■ EXERCISE DETAILS ■
When the line containing "email from table" appears in the entries below, begin printing there and stop after the line containing "- The output will be at http://docker-machine-ip:7070"; print each of those lines exactly and no other line.

[Source texts of formatted documents]
┌────────

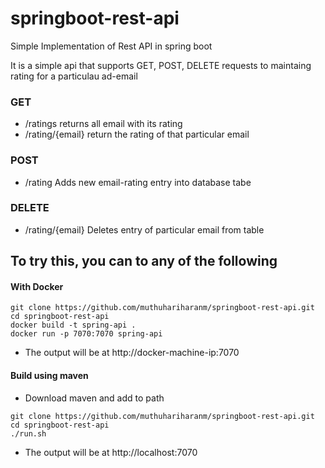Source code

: # springboot-rest-api
Simple Implementation of Rest API in spring boot

It is a simple api that supports GET, POST, DELETE requests to maintaing rating for a particulau ad-email

### GET
- /ratings returns all email with its rating
- /rating/{email} return the rating of that particular email

### POST
- /rating Adds new email-rating entry into database tabe

### DELETE
- /rating/{email} Deletes entry of particular email from table

## To try this, you can to any of the following

#### With Docker
```
git clone https://github.com/muthuhariharanm/springboot-rest-api.git
cd springboot-rest-api
docker build -t spring-api .
docker run -p 7070:7070 spring-api
```
- The output will be at http://docker-machine-ip:7070

#### Build using maven
- Download maven and add to path
```
git clone https://github.com/muthuhariharanm/springboot-rest-api.git
cd springboot-rest-api
./run.sh
```
- The output will be at http://localhost:7070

└────────

■ ANSWER BOX ■
- /rating/{email} Deletes entry of particular email from table

## To try this, you can to any of the following

#### With Docker
```
git clone https://github.com/muthuhariharanm/springboot-rest-api.git
cd springboot-rest-api
docker build -t spring-api .
docker run -p 7070:7070 spring-api
```
- The output will be at http://docker-machine-ip:7070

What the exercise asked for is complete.